Ingram was scheduled to return to the Twins for an 18th season with the organization as a hitting coach for the rookie Gulf Coast League Twins.

It was a blow to many current Twins who had worked with him through the years.

“I had a chance to spend a lot of time with him,” manager Paul Molitor said. “Particularly spring training and the player development days. He was just a courageous man and we all were kind of blessed he was able to have this last five, six years after the original diagnosis.”

An outfielder, Ingram was drafted by the Tigers in 1987 and reached the majors with Detroit in 1994, then played four games for the Twins in 1995. A two-sport star at Georgia Tech and the 1987 Atlantic Coast Conference Athlete of the Year, Ingram, a defensive back in football, played against Auburn’s Frank Thomas and Bo Jackson in college.

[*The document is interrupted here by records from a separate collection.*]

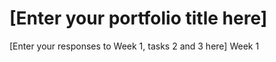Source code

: # \[Enter your portfolio title here\]
\[Enter your responses to Week 1, tasks 2 and 3 here\]
Week 1
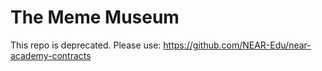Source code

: # The Meme Museum

This repo is deprecated. Please use: https://github.com/NEAR-Edu/near-academy-contracts
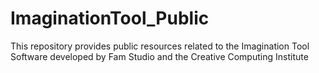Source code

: # ImaginationTool_Public
This repository provides public resources related to the Imagination Tool Software developed by Fam Studio and the Creative Computing Institute
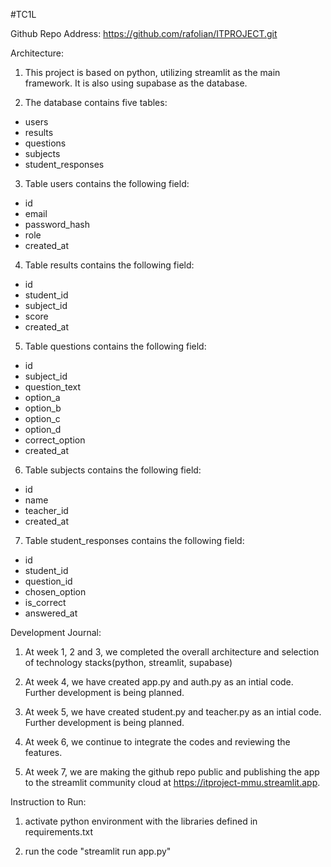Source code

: #TC1L

Github Repo Address:
https://github.com/rafolian/ITPROJECT.git


Architecture:
1. This project is based on python, utilizing streamlit as the main framework. It is also using supabase as the database.

2. The database contains five tables:
- users
- results
- questions
- subjects
- student_responses

3. Table users contains the following field:
- id 
- email
- password_hash
- role 
- created_at

4. Table results contains the following field:
- id 
- student_id
- subject_id
- score
- created_at

5. Table questions contains the following field:
- id
- subject_id
- question_text
- option_a
- option_b
- option_c
- option_d
- correct_option
- created_at

6. Table subjects contains the following field:
- id
- name
- teacher_id
- created_at

7. Table student_responses contains the following field:
- id 
- student_id
- question_id 
- chosen_option
- is_correct 
- answered_at


Development Journal:
1. At week 1, 2 and 3, we completed the overall architecture and selection of technology stacks(python, streamlit, supabase)

2. At week 4, we have created app.py and auth.py as an intial code. Further development is being planned.

3. At week 5, we have created student.py and teacher.py as an intial code. Further development is being planned.

4. At week 6, we continue to integrate the codes and reviewing the features.

5. At week 7, we are making the github repo public and publishing the app to the streamlit community cloud at https://itproject-mmu.streamlit.app.


Instruction to Run:

1. activate python environment with the libraries defined in requirements.txt

2. run the code "streamlit run app.py"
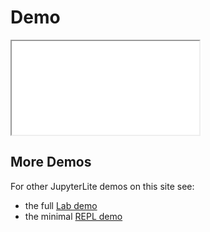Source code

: # Demo

<iframe src="./_static/retro/notebooks/index.html?path=Examples.ipynb" ></iframe>

## More Demos

For other JupyterLite demos on this site see:

- the full <a target="_blank"
    href="./_static/lab/index.html?path=Examples.ipynb"> Lab demo </a>
- the minimal <a target="_blank"
    href="./_static/repl/index.html?kernel=python&code=from%20IPython.display%20import%20Markdown&code=Markdown('%23%20Generated%20Markdown')">
  REPL demo </a>
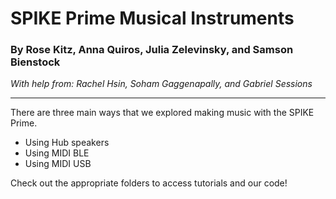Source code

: # SPIKE Prime Musical Instruments
### By Rose Kitz, Anna Quiros, Julia Zelevinsky, and Samson Bienstock
*With help from: Rachel Hsin, Soham Gaggenapally, and Gabriel Sessions*

<hr>

There are three main ways that we explored making music with the SPIKE Prime. 
* Using Hub speakers
* Using MIDI BLE
* Using MIDI USB

Check out the appropriate folders to access tutorials and our code!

Former Twins outfielder Denard Span wrote on Twitter: “Nobody would know who Denard Span was if it weren’t for the help of [Riccardo] Ingram.. One of the best men in baseball.”

Pinto still in running

Josmil Pinto, whose spring has consisted of seven games, 17 at-bats and a few concussion tests, will get to finish spring training with the Twins and possibly head north with the club.

Pinto was 1-for-2 with two walks in a minor league spring game Wednesday. Most important, he got through three games with no setbacks following the concussion he suffered on March 21.

“I feel good,” he said.

So Pinto will back up starter Kurt Suzuki on Thursday night against Boston, catching a couple of innings late in the game.

There appears to be a willingness from the club to take Pinto north if he looks like he’s able to handle the backup role. But Eric Fryer and Chris Herrmann also remain in camp as catching options.

Pinto, 6-for-17 in major league spring games, suffered a concussion when Baltimore’s Adam Jones, while swinging at a pitch, hit Pinto in the head with his follow-through.

Santana being sued

Pitcher Ervin Santana, scheduled to start the Twins’ home opener on April 13, is being sued by a Miami jeweler in a dispute over custom-made necklaces. Santana tried to return the necklaces shortly after receiving them last October because they weren’t what he had agreed to, his attorney said, but Major League Jewelers responded by suing for the $40,000 they say is outstanding, plus $14,000 in collection fees.

Santana, who signed a $55 million contract with the Twins in December, “is 100 percent focused on the season, on being prepared and ready to go,” said his attorney, Darren Heitner of Miami.

Santana is scheduled to start on Thursday against Boston.

On deck

Outfielder Oswaldo Arcia was scratched from Wednesday’s lineup because of a stomach ailment, but Molitor has him penciled into Thursday’s lineup against Red Sox righthander Rick Porcello.